- [What needs to be done]
Copy out all lines of the records in which the word "starten" appears.

[Rendered images with source text]
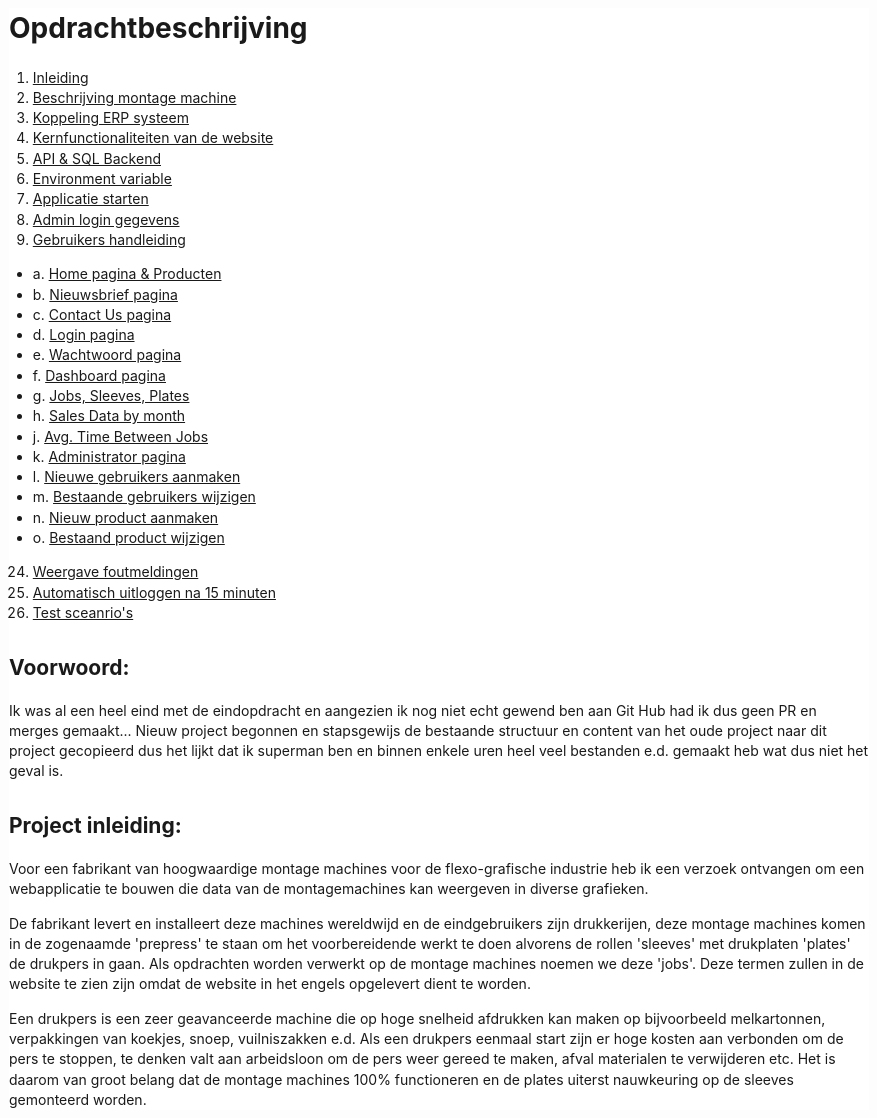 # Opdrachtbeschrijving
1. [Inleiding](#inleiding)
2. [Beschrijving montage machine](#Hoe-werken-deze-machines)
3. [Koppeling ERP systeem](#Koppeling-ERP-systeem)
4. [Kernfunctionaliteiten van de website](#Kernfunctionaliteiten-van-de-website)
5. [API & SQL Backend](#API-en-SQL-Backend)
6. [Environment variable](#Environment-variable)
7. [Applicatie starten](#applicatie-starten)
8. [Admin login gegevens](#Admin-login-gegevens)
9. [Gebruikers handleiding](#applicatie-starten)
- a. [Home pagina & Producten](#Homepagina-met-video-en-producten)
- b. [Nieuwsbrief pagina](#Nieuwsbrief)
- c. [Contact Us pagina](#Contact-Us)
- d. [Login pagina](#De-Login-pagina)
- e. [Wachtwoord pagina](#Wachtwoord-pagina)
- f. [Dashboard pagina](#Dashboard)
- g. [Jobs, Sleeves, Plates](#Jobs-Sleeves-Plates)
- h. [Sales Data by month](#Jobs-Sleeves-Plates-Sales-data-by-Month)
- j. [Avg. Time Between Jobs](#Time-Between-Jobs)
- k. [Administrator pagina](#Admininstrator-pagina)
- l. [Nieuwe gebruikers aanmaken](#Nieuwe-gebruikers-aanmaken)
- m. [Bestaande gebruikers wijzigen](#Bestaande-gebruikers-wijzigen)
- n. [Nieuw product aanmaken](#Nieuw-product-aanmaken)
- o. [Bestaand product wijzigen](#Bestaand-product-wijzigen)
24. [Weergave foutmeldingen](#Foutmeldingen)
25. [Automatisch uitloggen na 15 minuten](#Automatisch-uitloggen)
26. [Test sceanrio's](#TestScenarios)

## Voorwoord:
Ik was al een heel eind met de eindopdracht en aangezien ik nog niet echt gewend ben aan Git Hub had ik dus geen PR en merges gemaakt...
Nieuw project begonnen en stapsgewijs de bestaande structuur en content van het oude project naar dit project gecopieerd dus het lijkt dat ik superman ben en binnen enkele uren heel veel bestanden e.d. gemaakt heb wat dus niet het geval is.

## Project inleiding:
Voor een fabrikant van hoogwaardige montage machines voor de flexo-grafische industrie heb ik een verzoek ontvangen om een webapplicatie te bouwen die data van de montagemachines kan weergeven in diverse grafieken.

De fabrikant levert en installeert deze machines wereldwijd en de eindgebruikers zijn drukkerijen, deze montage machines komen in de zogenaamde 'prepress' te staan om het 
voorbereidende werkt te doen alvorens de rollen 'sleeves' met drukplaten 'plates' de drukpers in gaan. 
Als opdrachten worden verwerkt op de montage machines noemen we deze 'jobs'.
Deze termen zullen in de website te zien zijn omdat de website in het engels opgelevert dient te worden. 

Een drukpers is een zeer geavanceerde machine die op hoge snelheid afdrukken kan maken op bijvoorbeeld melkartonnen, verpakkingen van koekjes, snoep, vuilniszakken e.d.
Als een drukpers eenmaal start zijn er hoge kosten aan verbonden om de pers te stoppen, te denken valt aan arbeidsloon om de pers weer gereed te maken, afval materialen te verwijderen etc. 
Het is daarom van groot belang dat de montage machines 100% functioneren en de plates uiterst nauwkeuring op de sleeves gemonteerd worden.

- [Your solution]
7. [Applicatie starten](#applicatie-starten)
9. [Gebruikers handleiding](#applicatie-starten)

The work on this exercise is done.